Journal Entry // January 22, 2023
Jesus immediately reached out his hand and took hold of him, saying to him, “O you of little faith, why did you doubt?”Matthew 14:31 ESV
This section of Matthew (14:22-33) is the most meaningful and personal passage of God’s word in my life. The impact of this passage upon the direction of my life goes back 25 years. Every word has a special place in my heart and continues to speak deep into my soul each and every time I read it. This passage mirrors my last 25 years of life as well. A story that led me to “walk on water” with Jesus, then taking my eyes off him and begining to sink, followed by crying out to Jesus for salvation, and Jesus then rescuing me and putting me safely back on the boat. Now… This question echoes in my mind, “O you of little faith, why did you doubt?”
Peter has just seen 5,000+ people fed with 5 loaves and two fish. He has just witnessed Jesus walking from the shore to the boat in the middle of the lake. He has just asked and been granted the honor of stepping off the boat onto the water with Jesus himself.
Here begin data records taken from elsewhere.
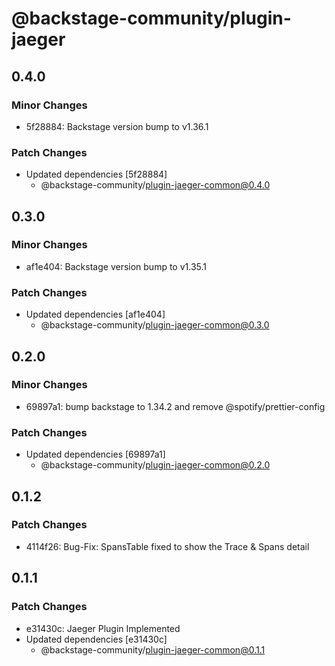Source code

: # @backstage-community/plugin-jaeger

## 0.4.0

### Minor Changes

- 5f28884: Backstage version bump to v1.36.1

### Patch Changes

- Updated dependencies [5f28884]
  - @backstage-community/plugin-jaeger-common@0.4.0

## 0.3.0

### Minor Changes

- af1e404: Backstage version bump to v1.35.1

### Patch Changes

- Updated dependencies [af1e404]
  - @backstage-community/plugin-jaeger-common@0.3.0

## 0.2.0

### Minor Changes

- 69897a1: bump backstage to 1.34.2 and remove @spotify/prettier-config

### Patch Changes

- Updated dependencies [69897a1]
  - @backstage-community/plugin-jaeger-common@0.2.0

## 0.1.2

### Patch Changes

- 4114f26: Bug-Fix: SpansTable fixed to show the Trace & Spans detail

## 0.1.1

### Patch Changes

- e31430c: Jaeger Plugin Implemented
- Updated dependencies [e31430c]
  - @backstage-community/plugin-jaeger-common@0.1.1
To do something no other human has ever done, walk on water. And as he was on the water with Jesus, he doubted.
I don’t want to rush through this phrase as it’s important. I too have seen the wondrous working of Jesus in my life. I have hundreds of moments where Christ has done the miraculous in my midst. Moments where he has provided when all seemed lost or impossible. Moments where my life was spared from pain or agony or even death. Even answering my desire to be in ministry and calling me out into the water. Like Peter, I to faltered. I took my eyes off Jesus and the waves crashed around me.
I doubted… I still doubt. It pains me to write that but I know it’s absolutely true. I have all these moments that flow into my mind that remind me of God’s steadfast love and grace and mercy in my life. But I still feel that doubt. There’s a lingering doubt in the recesses of my heart that is clinging still. I don’t want it there. I want to be rid of all doubt.
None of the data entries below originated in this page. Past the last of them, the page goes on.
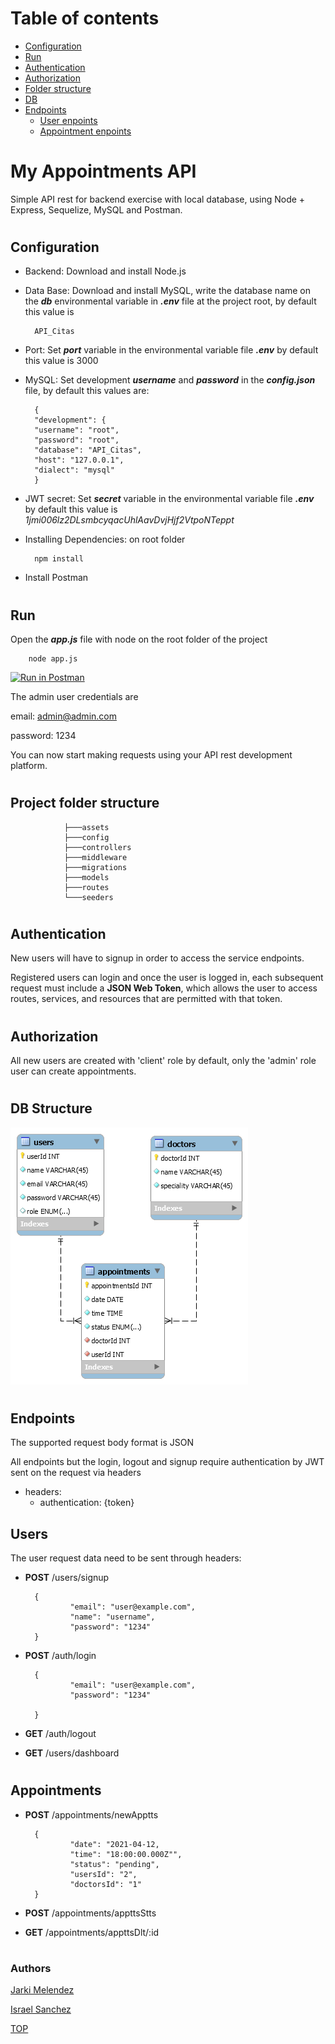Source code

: # Table of contents
- [Configuration](#Configuration)
- [Run](#Run)
- [Authentication](#Authentication)
- [Authorization](#Authorization)
- [Folder structure](#Project-folder-structure)
- [DB](#DB-Structure)
- [Endpoints](#Endpoints)
    - [User enpoints](#Users)
    - [Appointment enpoints](#Appoinments)
#


# My Appointments API
Simple API rest for backend exercise with local database, using Node + Express, Sequelize, MySQL and Postman.
#


## Configuration
- Backend: Download and install Node.js
- Data Base: Download and install MySQL, write the database name on the ***db*** environmental variable in ***.env*** file at the project root, by default this value is

        API_Citas

- Port: Set ***port*** variable in the environmental variable  file ***.env*** by default this value is 3000

- MySQL: Set development ***username*** and ***password*** in the ***config.json*** file, by default this values are:

        {
        "development": {
        "username": "root",
        "password": "root",
        "database": "API_Citas",
        "host": "127.0.0.1",
        "dialect": "mysql"
        }

- JWT secret: Set ***secret*** variable in the environmental variable file ***.env*** by default this value is *1jmi006lz2DLsmbcyqacUhlAavDvjHjf2VtpoNTeppt*

- Installing Dependencies: on root folder

        npm install

- Install Postman
#

## Run

Open the ***app.js*** file with node on the root folder of the project

        node app.js


[![Run in Postman](https://run.pstmn.io/button.svg)](https://app.getpostman.com/run-collection/14151477-8b1d62be-07eb-4ba2-b66f-1c502ba64cfa?action=collection%2Ffork&collection-url=entityId%3D14151477-8b1d62be-07eb-4ba2-b66f-1c502ba64cfa%26entityType%3Dcollection#?env%5BAPI_Citas%5D=W3sia2V5IjoidXJsIiwidmFsdWUiOiJodHRwOi8vMTI3LjAuMC4xOjMwMDEiLCJlbmFibGVkIjp0cnVlfSx7ImtleSI6InRva2VuIiwidmFsdWUiOiIiLCJlbmFibGVkIjp0cnVlfSx7ImtleSI6InVzZXJpZCIsInZhbHVlIjoiIiwiZW5hYmxlZCI6dHJ1ZX1d)

The admin user credentials are 

email: admin@admin.com

password: 1234

You can now start making requests using your API rest development platform.
#


## Project folder structure
                ├───assets
                ├───config
                ├───controllers
                ├───middleware
                ├───migrations
                ├───models
                ├───routes
                └───seeders
#


## Authentication
New users will have to signup in order to access the service endpoints.


Registered users can login and once the user is logged in, each subsequent request must include a **JSON Web Token**, which allows the user to access routes, services, and resources that are permitted with that token.
#

## Authorization
All new users are created with 'client' role by default, only the 'admin' role user can create appointments.
#

## DB Structure

![Database Diagram](./assets/ER_db_API_Citas.png)
#

## Endpoints
The supported request body format is JSON

All endpoints but the login, logout and signup require authentication by JWT sent on the request via headers

- headers:
  - authentication: {token}

## Users

The user request data need to be sent through headers:

- **POST** /users/signup

        {
                "email": "user@example.com",
                "name": "username",
                "password": "1234"
        }


- **POST** /auth/login

        {
                "email": "user@example.com",
                "password": "1234"

        }

- **GET** /auth/logout

- **GET** /users/dashboard
#
## Appointments
- **POST** /appointments/newApptts

        {
                "date": "2021-04-12,
                "time": "18:00:00.000Z"",
                "status": "pending",
                "usersId": "2",
                "doctorsId": "1"
        }

- **POST** /appointments/appttsStts

- **GET** /appointments/appttsDlt/:id
#

### Authors
[Jarki Melendez](https://www.linkedin.com/in/jarki-melendez/)

[Israel Sanchez](https://www.linkedin.com/in/danny-isrrael-sanchez-ortiz-704785177/)


[TOP](#Table-of-contents)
This doubt continues to remind me of my faltering on the water. It reminds me of my weakness and pride and arrogance. It is so easy to think I am walking on water because of something I have done or something special about me. That everyone still on the boat is looking at me. Me, me, me – not Jesus.
This is my doubt. My lingering doubt. I can feel it slowly dissipating in my heart and mind. I know that Jesus continues to speak truth into my heart and draws me ever closer to him. I want to embrace him with everything I am. The answer to my doubt is humility. Simple humility. I want to learn this lesson. I want to walk this path of humility that leads me to fully trusting Jesus. No shortcuts, just a long slow path leading to holiness and obedience and faith.